West Bengal chief minister Mamata Banerjee termed the “hurried” roll out of the GST as “epic blunder” by the Centre and demanded deferring it by six months to help small businesses.
Jaitley, however, said the date of GST implementation, rules and tax rates had been decided through a consensus by the GST Council -- a body that is made up of representatives from each state as also the central government.
“Those who are talking in terms of deferring (GST) by 6 months and so on, that’s a constitutionally impossible thing,” the finance minister said.
The Constitutional amendment approved by Parliament in September last year gives time only till mid-September to replace the existing indirect tax structure by the GST. In absence of the GST, there will be a constitutional crisis as no tax can be levied on goods and services.
“More importantly there is a constitutional mandate, and the mandate is on September 15 you will lose your right to collect existing taxes. So, therefore, the alternate system has to come in place and hopefully, by that date the (GST) system will come into place in a more smooth manner,” he said.

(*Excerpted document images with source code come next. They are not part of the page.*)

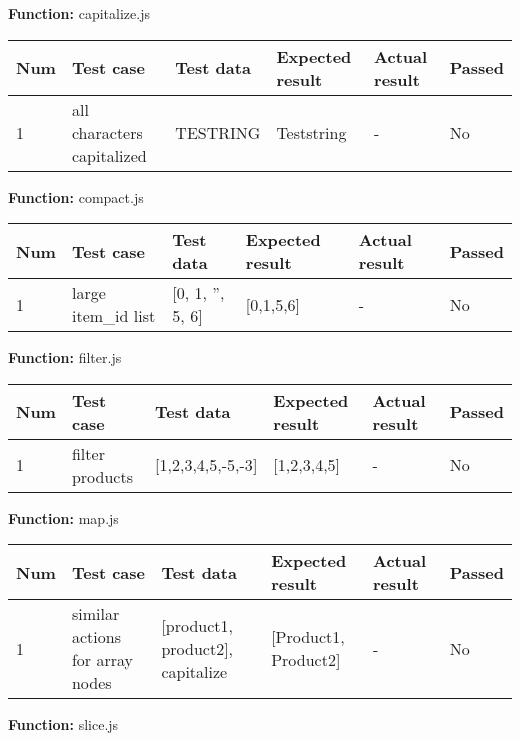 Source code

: \documentclass[a4paper, 12pt]{article}
\begin{document}
        \textbf{Function:} capitalize.js
    
        \begin{table}[h!]
            \begin{tabular}{|l|p{3cm}|p{2cm}|p{2cm}|p{2.5cm}|l|}
                \hline
                Num & Test case        					& Test data 					& Expected result 					& Actual result 		& Passed \\ \hline
                1   & all characters capitalized 		& TESTRING     					& Teststring            			& -             		& No     \\ \hline
            \end{tabular}
        \end{table}
    
        \textbf{Function:} compact.js
        
        \begin{table}[h!]
           \begin{tabular}{|l|p{3cm}|p{2cm}|p{2cm}|p{2.5cm}|l|}
                \hline
                Num & Test case        					& Test data 					& Expected result 					& Actual result 		& Passed \\ \hline
                1   & large item\_id list 				& {[}0, 1, '', 5, 6{]}     		& {[}0,1,5,6{]}               		& -             		& No     \\ \hline
            \end{tabular}
        \end{table}
    
        \textbf{Function:} filter.js
        
        \begin{table}[h!]
           \begin{tabular}{|l|p{3cm}|p{2cm}|p{2cm}|p{2.5cm}|l|}
                \hline
                Num & Test case        					& Test data 					& Expected result 					& Actual result 		& Passed \\ \hline
                1   & filter products 					& {[}1,2,3,4,5,-5,-3{]}     	& {[}1,2,3,4,5{]}               	& -             		& No     \\ \hline
            \end{tabular}
        \end{table}

\newpage 
    
        \textbf{Function:} map.js
        
        \begin{table}[h!]
           \begin{tabular}{|l|p{3cm}|p{2cm}|p{2cm}|p{2.5cm}|l|}
                \hline
                Num & Test case        					& Test data 									& Expected result 					& Actual result 		& Passed \\ \hline
                1   & similar actions for array nodes 	& {[}product1, product2{]}, capitalize     		& {[}Product1, Product2{]}          & -             		& No     \\ \hline
            \end{tabular}
        \end{table}
        \textbf{Function:} slice.js
        
\end{document}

The GST Constitutional Amendment Bill provides for roll out of the GST by September 15, failing which the government will lose its legal entitlement to collect taxes.
Jaitley said the government has been successful in taking every decision on the GST through consensus, the constitutional amendment bill was also passed by Parliament through consensus.
Besides, the SGST bill was passed unanimously by the state legislatures, barring one or two.
With regard to Jammu and Kashmir, which is yet to pass the SGST bill, the Union finance minister said, “The state government has been making efforts to pass it through larger consensus.”
“They (J&K) have their own legislative system and I hope they are able to do its own. I have emphasised on the state government that if they don’t join the GST, or till such time that they don’t join, their consumers and traders will have to pay tax twice over,” he said.
Earlier this week, Jaitley had written to Jammu and Kashmir chief minister Mehbooba Mufti nudging the state to roll out the GST from July 1 as failure to implement it will lead to “adverse impact” of price rise and put local industry at a disadvantage.
“The same product is going to be cheaper in other parts of the country than in that state. So it is in the interest of consumers, citizens of the state to join the GST,” Jaitley said.
Asked if there is a rethink on the tax rates as demanded by sectors like textiles, he said the GST council is always working with an open mind.
“...If you see great force in some argument, the Council has always shown its openness. No one Central or state government can decide this. It is collectively decided by all of us. So far, every decision has been merit based. It is neither being partisan, nor being dictated by any form of pressure,” Jaitley said.
Over the two months, the GST Council, chaired by Jaitley and comprising state representatives, fitted goods and services in the tax bracket of 5, 12, 18 and 28 per cent.
The council has met 17 times since September and decided on rules and regulations for the new indirect tax regime.